Money continues to flow out of the stock market. A report by Bloomberg News today cites research by the Investment Company Institute and EPFR Global reveals that investors have pulled roughly $75 billion out of equity funds since April. The news that equity outflows have now topped outflows in the five months following the collapse of Lehman Brothers made our hearts skip a beat, and drove the Marketplace Daily Pulse two notches lower today.
About $177.7 billion has been removed during the past 30 months from mutual and exchange-traded funds that invest in U.S. shares as the benchmark gauge for American equity rallied as much as 102 percent, before falling 17.9 percent through Aug. 8, Bloomberg reported. Investors pumped in $18.7 billion during the first four months of 2011, before removing about four times that amount since.

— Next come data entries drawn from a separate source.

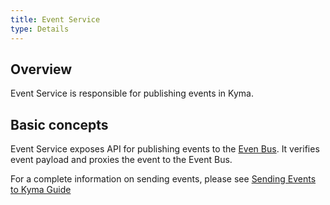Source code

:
 ```yaml
---
title: Event Service
type: Details
---
```


## Overview
Event Service is responsible for publishing events in Kyma.

## Basic concepts
Event Service exposes API for publishing events to the [Even Bus](https://github.com/kyma-project/kyma/tree/master/docs/event-bus/docs).
It verifies event payload and proxies the event to the Event Bus.

For a complete information on sending events, please see [Sending Events to Kyma Guide](TODO)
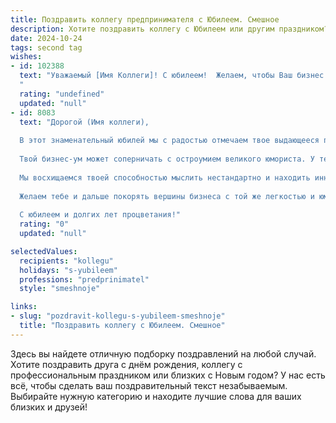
 ```yaml
---
title: Поздравить коллегу предпринимателя с Юбилеем. Смешное
description: Хотите поздравить коллегу с Юбилеем или другим праздником? Наш ИИ создаст незабываемое поздравление, а вы обязательно выделитесь среди других.  
date: 2024-10-24
tags: second tag
wishes:
- id: 102388
  text: "Уважаемый [Имя Коллеги]! С юбилеем!  Желаем, чтобы Ваш бизнес процветал так же бурно, как Ваш смех (а он, мы знаем, бывает очень заразительным!). Пусть конкуренты завидуют молча, а клиенты  —  рассыпаются в благодарностях и деньгах!  Пусть фортуна сопутствует Вам не только в делах, но и в отдыхе –  например, в виде неожиданно выигранного миллиона на отдыхе на необитаемом острове!  С юбилеем!
  "
  rating: "undefined"
  updated: "null"
- id: 8083
  text: "Дорогой (Имя коллеги),
  
  В этот знаменательный юбилей мы с радостью отмечаем твое выдающееся предпринимательское чутье. За годы работы ты мастерски превратил риск в прибыль, а препятствия в возможности для роста.
  
  Твой бизнес-ум может соперничать с остроумием великого юмориста. У тебя есть дар находить абсурд в обыденном и превращать серьезное в шутку. Бухгалтерские отчеты становятся стендап-выступлениями, а переговоры с инвесторами — комедийными шоу.
  
  Мы восхищаемся твоей способностью мыслить нестандартно и находить инновационные решения, даже когда все остальные выглядят озадаченными. Твоя креативность заставляет завидовать даже Леониду Каганову.
  
  Желаем тебе и дальше покорять вершины бизнеса с той же легкостью и юмором. Пусть твой путь будет усеян не только прибылью, но и веселыми моментами. Помни, как сказал Марк Твен: \"Работать не стыдно, стыдно только не работать\".
  
  С юбилеем и долгих лет процветания!"
  rating: "0"
  updated: "null"

selectedValues:
  recipients: "kollegu"
  holidays: "s-yubileem"
  professions: "predprinimatel"
  style: "smeshnoje"

links:
- slug: "pozdravit-kollegu-s-yubileem-smeshnoje"
  title: "Поздравить коллегу с Юбилеем. Смешное"
---
```


Здесь вы найдете отличную подборку поздравлений на любой случай. 
Хотите поздравить друга с днём рождения, коллегу с профессиональным праздником или близких с Новым годом? У нас есть всё, чтобы сделать ваш поздравительный текст незабываемым. Выбирайте нужную категорию и находите лучшие слова для ваших близких и друзей!
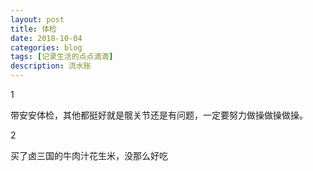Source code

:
 ```yaml
---
layout: post
title: 体检
date: 2018-10-04
categories: blog
tags: [记录生活的点点滴滴]
description: 流水账
---
```


1 

带安安体检，其他都挺好就是髋关节还是有问题，一定要努力做操做操做操。

2

买了卤三国的牛肉汁花生米，没那么好吃


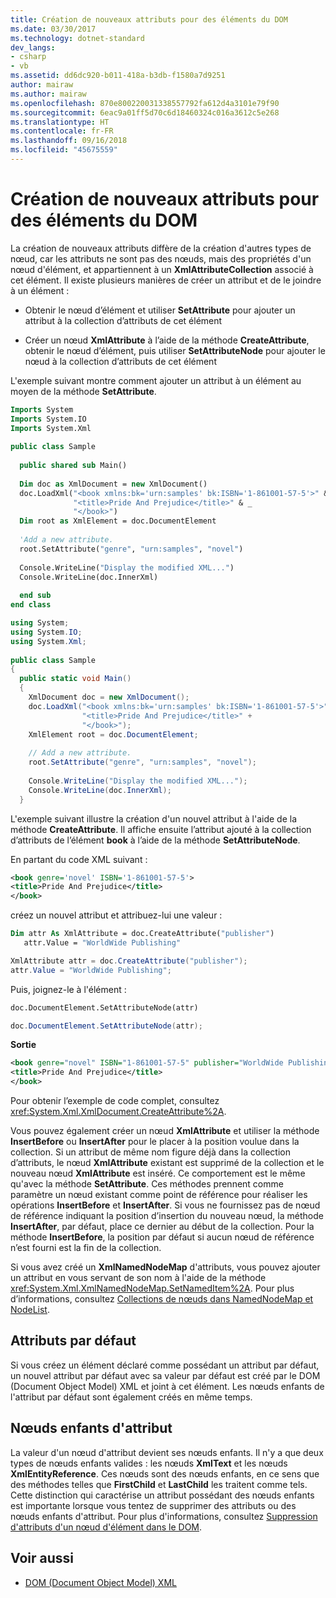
 ```yaml
---
title: Création de nouveaux attributs pour des éléments du DOM
ms.date: 03/30/2017
ms.technology: dotnet-standard
dev_langs:
- csharp
- vb
ms.assetid: dd6dc920-b011-418a-b3db-f1580a7d9251
author: mairaw
ms.author: mairaw
ms.openlocfilehash: 870e800220031338557792fa612d4a3101e79f90
ms.sourcegitcommit: 6eac9a01ff5d70c6d18460324c016a3612c5e268
ms.translationtype: HT
ms.contentlocale: fr-FR
ms.lasthandoff: 09/16/2018
ms.locfileid: "45675559"
---
```

# <a name="creating-new-attributes-for-elements-in-the-dom"></a>Création de nouveaux attributs pour des éléments du DOM
La création de nouveaux attributs diffère de la création d'autres types de nœud, car les attributs ne sont pas des nœuds, mais des propriétés d'un nœud d'élément, et appartiennent à un **XmlAttributeCollection** associé à cet élément. Il existe plusieurs manières de créer un attribut et de le joindre à un élément :  
  
-   Obtenir le nœud d’élément et utiliser **SetAttribute** pour ajouter un attribut à la collection d’attributs de cet élément  
  
-   Créer un nœud **XmlAttribute** à l’aide de la méthode **CreateAttribute**, obtenir le nœud d’élément, puis utiliser **SetAttributeNode** pour ajouter le nœud à la collection d’attributs de cet élément  
  
 L'exemple suivant montre comment ajouter un attribut à un élément au moyen de la méthode **SetAttribute**.  
  
```vb  
Imports System  
Imports System.IO  
Imports System.Xml  
  
public class Sample  
  
  public shared sub Main()  
  
  Dim doc as XmlDocument = new XmlDocument()  
  doc.LoadXml("<book xmlns:bk='urn:samples' bk:ISBN='1-861001-57-5'>" & _  
              "<title>Pride And Prejudice</title>" & _  
              "</book>")  
  Dim root as XmlElement = doc.DocumentElement  
  
  'Add a new attribute.  
  root.SetAttribute("genre", "urn:samples", "novel")  
  
  Console.WriteLine("Display the modified XML...")  
  Console.WriteLine(doc.InnerXml)  
  
  end sub  
end class  
```  
  
```csharp  
using System;  
using System.IO;  
using System.Xml;  
  
public class Sample  
{  
  public static void Main()  
  {  
    XmlDocument doc = new XmlDocument();  
    doc.LoadXml("<book xmlns:bk='urn:samples' bk:ISBN='1-861001-57-5'>" +  
                "<title>Pride And Prejudice</title>" +  
                "</book>");  
    XmlElement root = doc.DocumentElement;  
  
    // Add a new attribute.  
    root.SetAttribute("genre", "urn:samples", "novel");  
  
    Console.WriteLine("Display the modified XML...");  
    Console.WriteLine(doc.InnerXml);  
  }  
```  
  
 L'exemple suivant illustre la création d'un nouvel attribut à l'aide de la méthode **CreateAttribute**. Il affiche ensuite l’attribut ajouté à la collection d’attributs de l’élément **book** à l’aide de la méthode **SetAttributeNode**.  
  
 En partant du code XML suivant :  
  
```xml  
<book genre='novel' ISBN='1-861001-57-5'>  
<title>Pride And Prejudice</title>  
</book>  
```  
  
 créez un nouvel attribut et attribuez-lui une valeur :  
  
```vb  
Dim attr As XmlAttribute = doc.CreateAttribute("publisher")  
   attr.Value = "WorldWide Publishing"  
```  
  
```csharp  
XmlAttribute attr = doc.CreateAttribute("publisher");  
attr.Value = "WorldWide Publishing";  
```  
  
 Puis, joignez-le à l'élément :  
  
```vb  
doc.DocumentElement.SetAttributeNode(attr)  
```  
  
```csharp  
doc.DocumentElement.SetAttributeNode(attr);  
```  
  
 **Sortie**  
  
```xml  
<book genre="novel" ISBN="1-861001-57-5" publisher="WorldWide Publishing">  
<title>Pride And Prejudice</title>  
</book>  
```  
  
 Pour obtenir l’exemple de code complet, consultez <xref:System.Xml.XmlDocument.CreateAttribute%2A>.  
  
 Vous pouvez également créer un nœud **XmlAttribute** et utiliser la méthode **InsertBefore** ou **InsertAfter** pour le placer à la position voulue dans la collection. Si un attribut de même nom figure déjà dans la collection d’attributs, le nœud **XmlAttribute** existant est supprimé de la collection et le nouveau nœud **XmlAttribute** est inséré. Ce comportement est le même qu'avec la méthode **SetAttribute**. Ces méthodes prennent comme paramètre un nœud existant comme point de référence pour réaliser les opérations **InsertBefore** et **InsertAfter**. Si vous ne fournissez pas de nœud de référence indiquant la position d’insertion du nouveau nœud, la méthode **InsertAfter**, par défaut, place ce dernier au début de la collection. Pour la méthode **InsertBefore**, la position par défaut si aucun nœud de référence n’est fourni est la fin de la collection.  
  
 Si vous avez créé un **XmlNamedNodeMap** d'attributs, vous pouvez ajouter un attribut en vous servant de son nom à l'aide de la méthode <xref:System.Xml.XmlNamedNodeMap.SetNamedItem%2A>. Pour plus d’informations, consultez [Collections de nœuds dans NamedNodeMap et NodeList](../../../../docs/standard/data/xml/node-collections-in-namednodemaps-and-nodelists.md).  
  
## <a name="default-attributes"></a>Attributs par défaut  
 Si vous créez un élément déclaré comme possédant un attribut par défaut, un nouvel attribut par défaut avec sa valeur par défaut est créé par le DOM (Document Object Model) XML et joint à cet élément. Les nœuds enfants de l'attribut par défaut sont également créés en même temps.  
  
## <a name="attribute-child-nodes"></a>Nœuds enfants d'attribut  
 La valeur d'un nœud d'attribut devient ses nœuds enfants. Il n'y a que deux types de nœuds enfants valides : les nœuds **XmlText** et les nœuds **XmlEntityReference**. Ces nœuds sont des nœuds enfants, en ce sens que des méthodes telles que **FirstChild** et **LastChild** les traitent comme tels. Cette distinction qui caractérise un attribut possédant des nœuds enfants est importante lorsque vous tentez de supprimer des attributs ou des nœuds enfants d'attribut. Pour plus d'informations, consultez [Suppression d'attributs d'un nœud d'élément dans le DOM](../../../../docs/standard/data/xml/removing-attributes-from-an-element-node-in-the-dom.md).  
  
## <a name="see-also"></a>Voir aussi

- [DOM (Document Object Model) XML](../../../../docs/standard/data/xml/xml-document-object-model-dom.md)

So where’s all that money going? A lot is going into bonds. Bloomberg aid bond funds added $42.3 billion from the end of April through July and started posting weekly outflows last month. Since the bull market began, fixed-income managers have received a net $666.4 billion.
The last time equity fund outflows exceeded $40 billion during a four-month period was in August 2010, the data show. The S&P 500, which completed a 16 percent decline the previous month, went on to gain 13 percent through November. Monthly outflows in the last two years exceeded $10 billion seven different times. The S&P 500 advanced the next month in five of those cases, according to Bloomberg data.